Racconto di Renata Pieroni

(20 febbraio 2021)

 

 

 

Si erano appena conosciuti, ma il Covid li aveva separati. Così, a distanza, c’erano state solo parole, per rivelarsi pian piano le loro vite, per scoprire con sorpresa e piacere quanto fossero in sintonia le loro anime.

Poi il Covid lasciò una tregua, quando la primavera era nel suo pieno trionfo.

Si potevano incontrare, finalmente! Lui propose un grande parco della città, sulla collina, in un mattino di sole.

– Vestiti comoda, sarà una bella passeggiata.-

L’appuntamento è all’entrata, davanti all’antico cancello di ferro, lei indossa una leggera camicia indiana, larghi pantaloni etnici, un delicato profumo di fresia. Lo avvolge, lieve, quando si avvicinano per un bacio leggero di saluto: gli sembra che la mano di lei scivoli sul suo braccio in una timida carezza e un calore nuovo gli arriva al cuore. Tutto l’insieme lo sente un po’ esotico, eppure straordinariamente familiare.

Vanno per stradelle ombrose o soleggiate, salgono tra gli alberi fino al prato più in alto, dove i ranuncoli ondeggiano alla brezza.

Le panchine sono occupate, per sedersi resta solo l’erba fresca del prato, così si sentono più vicini al regno fiorito della primavera. Hanno chiacchierato quietamente del più e del meno, le parole a cui da mesi sono abituati adesso diventano più vive, prendono più forza, l’uno accanto all’altra.

Poi un sorriso e il silenzio: ascoltano il vento, il mormorio delle foglie, forse il fluire indistinto di tante immagini nella mente…

Lei ora fissa la città in lontananza, lui percorre con lo sguardo il suo profilo assorto verso l’orizzonte: ne studia ogni tratto, la pelle leggermente colorita dal sole della passeggiata, gli occhi scuri e profondi, la piccola curva del naso, le labbra sottili e serrate, le braccia attorno alle ginocchia piegate: chissà a cosa sta pensando, darebbe un tesoro per saperlo.

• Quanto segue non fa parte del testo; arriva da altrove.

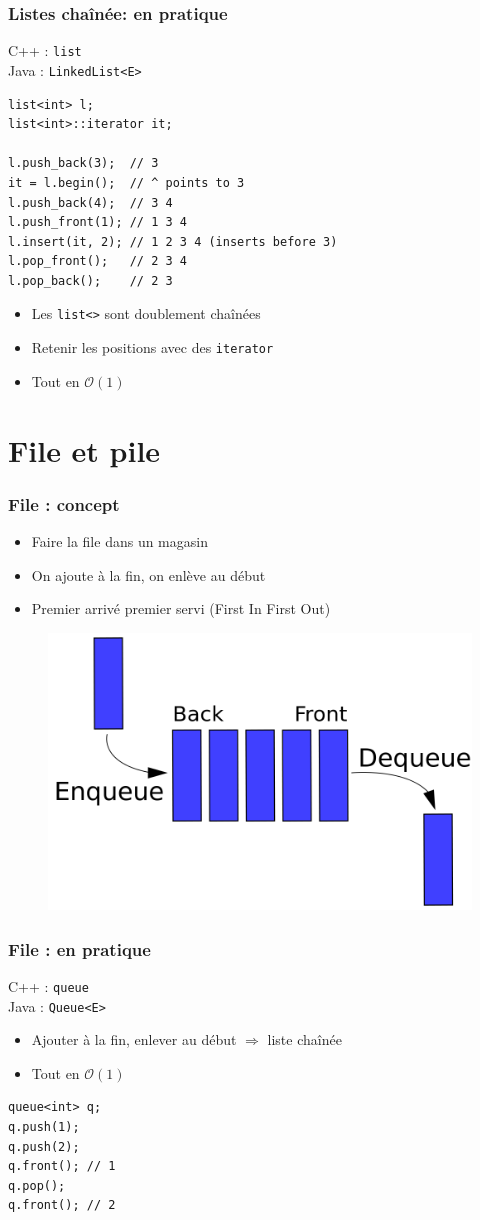 \documentclass[12pt]{beamer}
\newcommand{\bigoh}[1]{\mathcal{O}\left(#1\right)}
\newcommand{\constant}{\bigoh{1}}
\begin{document}
\begin{frame}[fragile]
\frametitle{Listes chaînée: en pratique}
C++ : \texttt{list} \\
Java : \texttt{LinkedList<E>}
\begin{lstlisting}
list<int> l;
list<int>::iterator it;

l.push_back(3);  // 3
it = l.begin();  // ^ points to 3
l.push_back(4);  // 3 4
l.push_front(1); // 1 3 4
l.insert(it, 2); // 1 2 3 4 (inserts before 3)
l.pop_front();   // 2 3 4
l.pop_back();    // 2 3
\end{lstlisting}
\begin{itemize}
\item Les \texttt{list<>} sont doublement chaînées
\item Retenir les positions avec des \texttt{iterator}
\item Tout en $\constant$
\end{itemize}
\end{frame}

\section{File et pile}

\begin{frame}
\frametitle{File : concept}
\begin{itemize}
\item Faire la file dans un magasin
\item On ajoute à la fin, on enlève au début
\item Premier arrivé premier servi (First In First Out)
\end{itemize}
\begin{figure}
\centering
\includegraphics[width=.6\textwidth]{img/queue}
\end{figure}
\end{frame}

\begin{frame}[fragile]
\frametitle{File : en pratique}
C++ : \texttt{queue} \\
Java : \texttt{Queue<E>}
\begin{itemize}
\item Ajouter à la fin, enlever au début $\Rightarrow$ liste chaînée
\item Tout en $\constant$
\end{itemize}
\begin{lstlisting}
queue<int> q;
q.push(1);
q.push(2);
q.front(); // 1
q.pop();
q.front(); // 2
\end{lstlisting}
\end{frame}
\end{document}
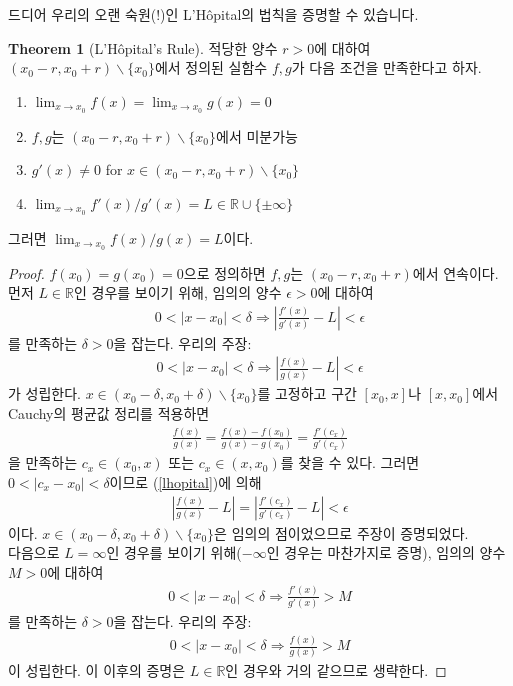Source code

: \documentclass[12pt]{article}
\theoremstyle{definition}
\newtheorem{thm}{Theorem}[section]
\def\RR{\mathbb{R}}
\def\eps{\epsilon}
\newcommand{\abs}[1]{\left\vert#1\right\vert}
\begin{document}
드디어 우리의 오랜 숙원(!)인 L'H\^opital의 법칙을 증명할 수 있습니다.

\begin{thm} [L'H\^opital's Rule] \label{lopthm}
	적당한 양수 \(r > 0\)에 대하여 \((x_0 - r, x_0 + r) \backslash \{x_0\}\)에서 정의된 실함수 \(f, g\)가 다음 조건을 만족한다고 하자.
	\begin{enumerate}[label=(\alph*), leftmargin=2\parindent]
		\item
		\(\lim_{x \rightarrow x_0} f(x) = \lim_{x \rightarrow x_0} g(x) = 0\)
		\item
		\(f, g\)는 \((x_0 - r, x_0 + r) \backslash \{x_0\}\)에서 미분가능
		\item
		\(g'(x) \neq 0\) for \(x \in (x_0 - r, x_0 + r) \backslash \{x_0\}\)
		\item
		\(\lim_{x \rightarrow x_0} f'(x) / g'(x) = L \in \RR \cup \{\pm \infty\}\)
	\end{enumerate}
	그러면 \(\lim_{x \rightarrow x_0} f(x) / g(x) = L\)이다.
\end{thm}

\begin{proof}
	\(f(x_0) = g(x_0) = 0\)으로 정의하면 \(f, g\)는 \((x_0 - r, x_0 + r)\)에서 연속이다.\\
	먼저 \(L \in \RR\)인 경우를 보이기 위해, 임의의 양수 \(\eps > 0\)에 대하여
	\begin{gather} \label{lhopital}
		0 < \abs{x - x_0} < \delta \Longrightarrow \abs{\frac{f'(x)}{g'(x)} - L} < \eps
	\end{gather}
	를 만족하는 \(\delta > 0\)을 잡는다. 우리의 주장:
	\begin{gather*}
		0 < \abs{x - x_0} < \delta \Longrightarrow \abs{\frac{f(x)}{g(x)} - L} < \eps
	\end{gather*}
	가 성립한다. \(x \in (x_0 - \delta, x_0 + \delta)\backslash\{x_0\}\)를 고정하고 구간 \([x_0, x]\)나 \([x, x_0]\)에서 Cauchy의 평균값 정리를 적용하면
	\begin{gather*}
		\frac{f(x)}{g(x)} = \frac{f(x) - f(x_0)}{g(x) - g(x_0)} = \frac{f'(c_x)}{g'(c_x)}
	\end{gather*}
	을 만족하는 \(c_x \in (x_0, x)\) 또는 \(c_x \in (x, x_0)\)를 찾을 수 있다. 그러면 \(0 < \abs{c_x - x_0} < \delta\)이므로 (\ref{lhopital})에 의해
	\begin{gather*}
		\abs{\frac{f(x)}{g(x)} - L} = \abs{\frac{f'(c_x)}{g'(c_x)} - L} < \eps
	\end{gather*}
	이다. \(x \in (x_0 - \delta, x_0 + \delta)\backslash\{x_0\}\)은 임의의 점이었으므로 주장이 증명되었다.\\
	다음으로 \(L = \infty\)인 경우를 보이기 위해(\(-\infty\)인 경우는 마찬가지로 증명), 임의의 양수 \(M > 0\)에 대하여
	\begin{gather*}
		0 < \abs{x - x_0} < \delta \Longrightarrow \frac{f'(x)}{g'(x)} > M
	\end{gather*}
	를 만족하는 \(\delta > 0\)을 잡는다. 우리의 주장:
	\begin{gather*}
		0 < \abs{x - x_0} < \delta \Longrightarrow \frac{f(x)}{g(x)} > M
	\end{gather*}
	이 성립한다. 이 이후의 증명은 \(L \in \RR\)인 경우와 거의 같으므로 생략한다.
\end{proof}
\end{document}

Fa caldo, lei all’improvviso alza le braccia, solleva i capelli ondulati che il vento ha già leggermente scompigliato, velocemente li raccoglie sulla nuca e li lega con un piccolo elastico di stoffa colorata che stava avvolto attorno a un dito, come un anello.

Poi torna a guardare l’orizzonte, ora tiene le gambe distese davanti, le mani appoggiate sull’erba.

La camicia sottile è scivolata e ha scoperto leggermente una spalla, una linea morbida e rotonda, con un piccolo neo scuro. Il vento si diverte, dai capelli raccolti libera una ciocca che scivola lentamente, si appoggia alla spalla nuda e oscilla a ogni soffio, come ad accarezzare lì, tra collo e clavicola.

Lui fissa intensamente quel ricciolo scuro sulla pelle, è una suggestione, un invito. Con un filo d’erba lo sfiora, come volesse spostarlo, è un abbozzo di carezza, che lei forse sta aspettando.

Lei si volta, gli sorride, gli prende la mano.

Le dita si intrecciano, le loro due mani sembrano fatte l’una per l’altra, ognuna è avvolta e avvolge nel modo giusto e profondo, si svelano emozioni nuove da quel nuovo linguaggio.